Repeat the records below exactly, from the first line through the line containing "- **Automatic Fallback**: Uses", and leave out any pictures.
INFORMATION PROVIDED below:
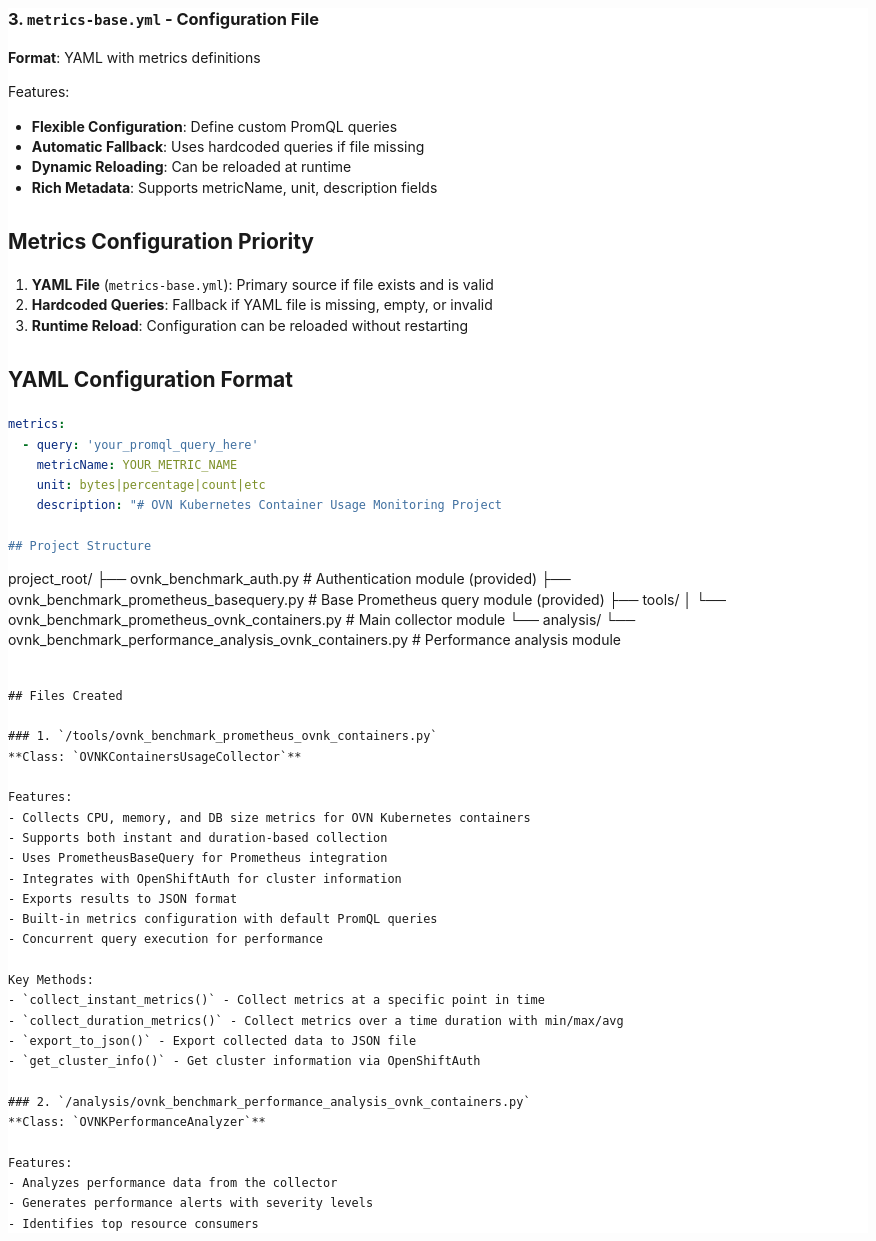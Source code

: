 ### 3. `metrics-base.yml` - Configuration File
**Format**: YAML with metrics definitions

Features:
- **Flexible Configuration**: Define custom PromQL queries
- **Automatic Fallback**: Uses hardcoded queries if file missing
- **Dynamic Reloading**: Can be reloaded at runtime
- **Rich Metadata**: Supports metricName, unit, description fields

## Metrics Configuration Priority

1. **YAML File** (`metrics-base.yml`): Primary source if file exists and is valid
2. **Hardcoded Queries**: Fallback if YAML file is missing, empty, or invalid
3. **Runtime Reload**: Configuration can be reloaded without restarting

## YAML Configuration Format

```yaml
metrics:
  - query: 'your_promql_query_here'
    metricName: YOUR_METRIC_NAME
    unit: bytes|percentage|count|etc
    description: "# OVN Kubernetes Container Usage Monitoring Project

## Project Structure

```
project_root/
├── ovnk_benchmark_auth.py                              # Authentication module (provided)
├── ovnk_benchmark_prometheus_basequery.py             # Base Prometheus query module (provided)
├── tools/
│   └── ovnk_benchmark_prometheus_ovnk_containers.py   # Main collector module
└── analysis/
    └── ovnk_benchmark_performance_analysis_ovnk_containers.py  # Performance analysis module
```

## Files Created

### 1. `/tools/ovnk_benchmark_prometheus_ovnk_containers.py`
**Class: `OVNKContainersUsageCollector`**

Features:
- Collects CPU, memory, and DB size metrics for OVN Kubernetes containers
- Supports both instant and duration-based collection
- Uses PrometheusBaseQuery for Prometheus integration
- Integrates with OpenShiftAuth for cluster information
- Exports results to JSON format
- Built-in metrics configuration with default PromQL queries
- Concurrent query execution for performance

Key Methods:
- `collect_instant_metrics()` - Collect metrics at a specific point in time
- `collect_duration_metrics()` - Collect metrics over a time duration with min/max/avg
- `export_to_json()` - Export collected data to JSON file
- `get_cluster_info()` - Get cluster information via OpenShiftAuth

### 2. `/analysis/ovnk_benchmark_performance_analysis_ovnk_containers.py`
**Class: `OVNKPerformanceAnalyzer`**

Features:
- Analyzes performance data from the collector
- Generates performance alerts with severity levels
- Identifies top resource consumers
```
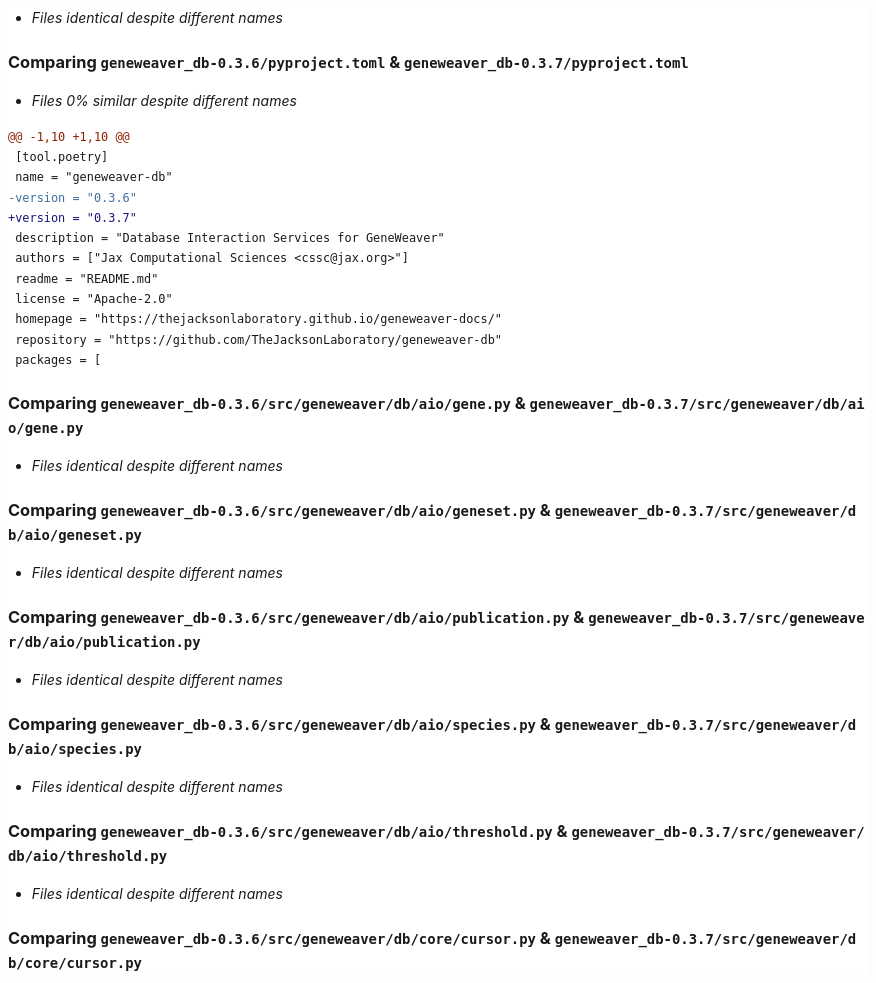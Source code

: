  * *Files identical despite different names*

### Comparing `geneweaver_db-0.3.6/pyproject.toml` & `geneweaver_db-0.3.7/pyproject.toml`

 * *Files 0% similar despite different names*

```diff
@@ -1,10 +1,10 @@
 [tool.poetry]
 name = "geneweaver-db"
-version = "0.3.6"
+version = "0.3.7"
 description = "Database Interaction Services for GeneWeaver"
 authors = ["Jax Computational Sciences <cssc@jax.org>"]
 readme = "README.md"
 license = "Apache-2.0"
 homepage = "https://thejacksonlaboratory.github.io/geneweaver-docs/"
 repository = "https://github.com/TheJacksonLaboratory/geneweaver-db"
 packages = [
```

### Comparing `geneweaver_db-0.3.6/src/geneweaver/db/aio/gene.py` & `geneweaver_db-0.3.7/src/geneweaver/db/aio/gene.py`

 * *Files identical despite different names*

### Comparing `geneweaver_db-0.3.6/src/geneweaver/db/aio/geneset.py` & `geneweaver_db-0.3.7/src/geneweaver/db/aio/geneset.py`

 * *Files identical despite different names*

### Comparing `geneweaver_db-0.3.6/src/geneweaver/db/aio/publication.py` & `geneweaver_db-0.3.7/src/geneweaver/db/aio/publication.py`

 * *Files identical despite different names*

### Comparing `geneweaver_db-0.3.6/src/geneweaver/db/aio/species.py` & `geneweaver_db-0.3.7/src/geneweaver/db/aio/species.py`

 * *Files identical despite different names*

### Comparing `geneweaver_db-0.3.6/src/geneweaver/db/aio/threshold.py` & `geneweaver_db-0.3.7/src/geneweaver/db/aio/threshold.py`

 * *Files identical despite different names*

### Comparing `geneweaver_db-0.3.6/src/geneweaver/db/core/cursor.py` & `geneweaver_db-0.3.7/src/geneweaver/db/core/cursor.py`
End of INFORMATION PROVIDED.
COMPLETED TASK —
Source code

: ### 3. `metrics-base.yml` - Configuration File
**Format**: YAML with metrics definitions

Features:
- **Flexible Configuration**: Define custom PromQL queries
- **Automatic Fallback**: Uses hardcoded queries if file missing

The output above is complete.